TECHMay 25, 2026· Core News Daily Staff

Pope Leo Calls For 'Slower Pace' Of AI Adoption, Says It Makes War More 'Feasible'

Pope Leo XIV has issued one of the most significant Vatican statements on technology in decades, calling for a “slower pace” of AI adoption and warning that artificial intelligence is making war more “feasible” and concentrating power in the hands of a few.

The document, released alongside input from Christopher Olah — co-founder of AI safety company Anthropic — represents a remarkable intersection of religious moral authority and technical expertise. It arrives at a moment when governments worldwide are scrambling to regulate a technology that is outpacing their ability to understand it.

But the Pope’s call carries weight that no tech CEO’s testimony before Congress can match, and it raises questions that the AI industry has been remarkably reluctant to confront.

## What the Vatican Actually Said

The statement is nuanced in a way that media headlines have largely missed. Pope Leo did not call for a ban on AI or a halt to development. Instead, he made a measured case that speed is not the same as progress.

“Calling for prudence, rigorous evaluation and even, at times, a slower pace in adopting AI does not mean opposing progress,” the pontiff wrote. “It is an exercise of responsible care for the human family.”

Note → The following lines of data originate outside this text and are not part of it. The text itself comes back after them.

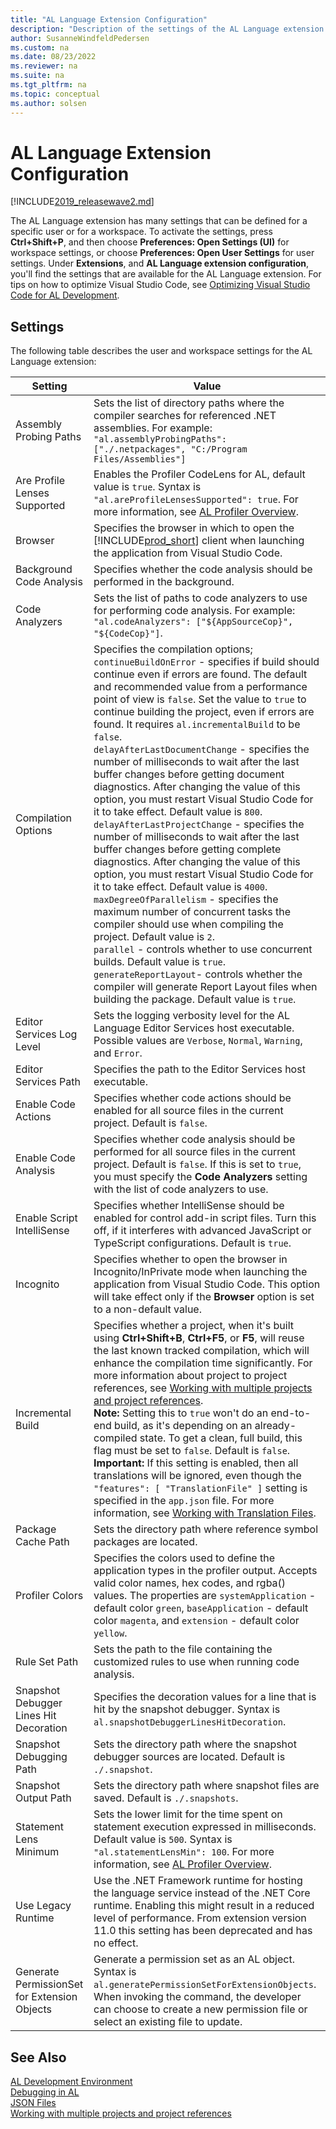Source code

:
 ```yaml
---
title: "AL Language Extension Configuration"
description: "Description of the settings of the AL Language extension in Business Central."
author: SusanneWindfeldPedersen
ms.custom: na
ms.date: 08/23/2022
ms.reviewer: na
ms.suite: na
ms.tgt_pltfrm: na
ms.topic: conceptual
ms.author: solsen
---
```


# AL Language Extension Configuration

[!INCLUDE[2019_releasewave2.md](../includes/2019_releasewave2.md)]

The AL Language extension has many settings that can be defined for a specific user or for a workspace. To activate the settings, press **Ctrl+Shift+P**, and then choose **Preferences: Open Settings (UI)** for workspace settings, or choose **Preferences: Open User Settings** for user settings. Under **Extensions**, and **AL Language extension configuration**, you'll find the settings that are available for the AL Language extension. For tips on how to optimize Visual Studio Code, see [Optimizing Visual Studio Code for AL Development](devenv-optimize-visual-studio-code.md).

## Settings
The following table describes the user and workspace settings for the AL Language extension:

|Setting|Value|
|-------|-----|
|Assembly Probing Paths|Sets the list of directory paths where the compiler searches for referenced .NET assemblies. For example: `"al.assemblyProbingPaths": ["./.netpackages", "C:/Program Files/Assemblies"]`|
|Are Profile Lenses Supported| Enables the Profiler CodeLens for AL, default value is `true`. Syntax is `"al.areProfileLensesSupported": true`. For more information, see [AL Profiler Overview](devenv-al-profiler-overview.md).|
|Browser|Specifies the browser in which to open the [!INCLUDE[prod_short](includes/prod_short.md)] client when launching the application from Visual Studio Code.|
|Background Code Analysis|Specifies whether the code analysis should be performed in the background.|
|Code Analyzers|Sets the list of paths to code analyzers to use for performing code analysis. For example: `"al.codeAnalyzers": ["${AppSourceCop}", "${CodeCop}"]`.|
|Compilation Options|Specifies the compilation options;  <br>`continueBuildOnError` - specifies if build should continue even if errors are found. The default and recommended value from a performance point of view is `false`. Set the value to `true` to continue building the project, even if errors are found.  It requires `al.incrementalBuild` to be `false`. <br>`delayAfterLastDocumentChange` - specifies the number of milliseconds to wait after the last buffer changes before getting document diagnostics. After changing the value of this option, you must restart Visual Studio Code for it to take effect. Default value is `800`. <br> `delayAfterLastProjectChange` - specifies the number of milliseconds to wait after the last buffer changes before getting complete diagnostics. After changing the value of this option, you must restart Visual Studio Code for it to take effect. Default value is `4000`.  <br> `maxDegreeOfParallelism` - specifies the maximum number of concurrent tasks the compiler should use when compiling the project. Default value is `2`. <br> `parallel` - controls whether to use concurrent builds. Default value is `true`.  <br>`generateReportLayout`- controls whether the compiler will generate Report Layout files when building the package. Default value is `true`.|
|Editor Services Log Level|Sets the logging verbosity level for the AL Language Editor Services host executable. Possible values are `Verbose`, `Normal`, `Warning`, and `Error`.|
|Editor Services Path|Specifies the path to the Editor Services host executable.|
|Enable Code Actions|Specifies whether code actions should be enabled for all source files in the current project. Default is `false`.|
|Enable Code Analysis|Specifies whether code analysis should be performed for all source files in the current project. Default is `false`. If this is set to `true`, you must specify the **Code Analyzers** setting with the list of code analyzers to use.|
|Enable Script IntelliSense|Specifies whether IntelliSense should be enabled for control add-in script files. Turn this off, if it interferes with advanced JavaScript or TypeScript configurations. Default is `true`.|
|Incognito|Specifies whether to open the browser in Incognito/InPrivate mode when launching the application from Visual Studio Code. This option will take effect only if the **Browser** option is set to a non-default value.|
|Incremental Build| Specifies whether a project, when it's built using **Ctrl+Shift+B**, **Ctrl+F5**, or **F5**, will reuse the last known tracked compilation, which will enhance the compilation time significantly. For more information about project to project references, see [Working with multiple projects and project references](devenv-work-workspace-projects-references.md). <br> **Note:** Setting this to `true` won't do an end-to-end build, as it's depending on an already-compiled state. To get a clean, full build, this flag must be set to `false`. Default is `false`. <br> **Important:** If this setting is enabled, then all translations will be ignored, even though the `"features": [ "TranslationFile" ]` setting is specified in the `app.json` file. For more information, see [Working with Translation Files](devenv-work-with-translation-files.md).|
|Package Cache Path|Sets the directory path where reference symbol packages are located.|
|Profiler Colors|Specifies the colors used to define the application types in the profiler output. Accepts valid color names, hex codes, and rgba() values. The properties are `systemApplication` - default color `green`, `baseApplication` - default color `magenta`, and `extension` - default color `yellow`.|
|Rule Set Path|Sets the path to the file containing the customized rules to use when running code analysis.|
|Snapshot Debugger Lines Hit Decoration | Specifies the decoration values for a line that is hit by the snapshot debugger. Syntax is `al.snapshotDebuggerLinesHitDecoration`.|
|Snapshot Debugging Path|Sets the directory path where the snapshot debugger sources are located. Default is `./.snapshot`.|
|Snapshot Output Path|Sets the directory path where snapshot files are saved. Default is `./.snapshots`.|
|Statement Lens Minimum|Sets the lower limit for the time spent on statement execution expressed in milliseconds. Default value is `500`. Syntax is `"al.statementLensMin": 100`. For more information, see [AL Profiler Overview](devenv-al-profiler-overview.md).|
|Use Legacy Runtime|Use the .NET Framework runtime for hosting the language service instead of the .NET Core runtime. Enabling this might result in a reduced level of performance. From extension version 11.0 this setting has been deprecated and has no effect.|
|Generate PermissionSet for Extension Objects | Generate a permission set as an AL object. Syntax is `al.generatePermissionSetForExtensionObjects`. When invoking the command, the developer can choose to create a new permission file or select an existing file to update.|

## See Also

[AL Development Environment](devenv-reference-overview.md)  
[Debugging in AL](devenv-debugging.md)  
[JSON Files](devenv-json-files.md)  
[Working with multiple projects and project references](devenv-work-workspace-projects-references.md)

On autonomous weapons specifically, the language sharpened considerably. The Pope warned that AI makes war more “feasible and less subject to human control,” calling for “the most rigorous ethical constraints” on military AI applications. He described a world “slipping into a violent culture of power, where peace no longer appears as a responsibility to be taken on, but as a fragile interval between conflicts.”

Perhaps most strikingly, the document argued that who gets to decide AI’s moral framework matters as much as the framework itself. “A more moral AI is not enough if that morality is determined by a few,” Pope Leo wrote — a direct challenge to the concentration of AI development among a handful of corporations and the governments that subsidize them.

## The Anthropic Connection

The inclusion of Christopher Olah as a collaborator is significant and worth understanding. Anthropic, which Olah co-founded, has positioned itself as the “safety-focused” AI company — the one that takes existential risk seriously. The Vatican partnering with an AI safety researcher rather than an AI builder sends a clear signal about which perspective the Church prioritizes.

Olah’s involvement also underscores a reality the AI industry prefers to keep quiet: even people building these systems have deep concerns about their trajectory. The document acknowledges that “technology should not be considered, in itself, as a force antagonistic to humanity” — but it clearly states that technology without democratic oversight and ethical guardrails is exactly that.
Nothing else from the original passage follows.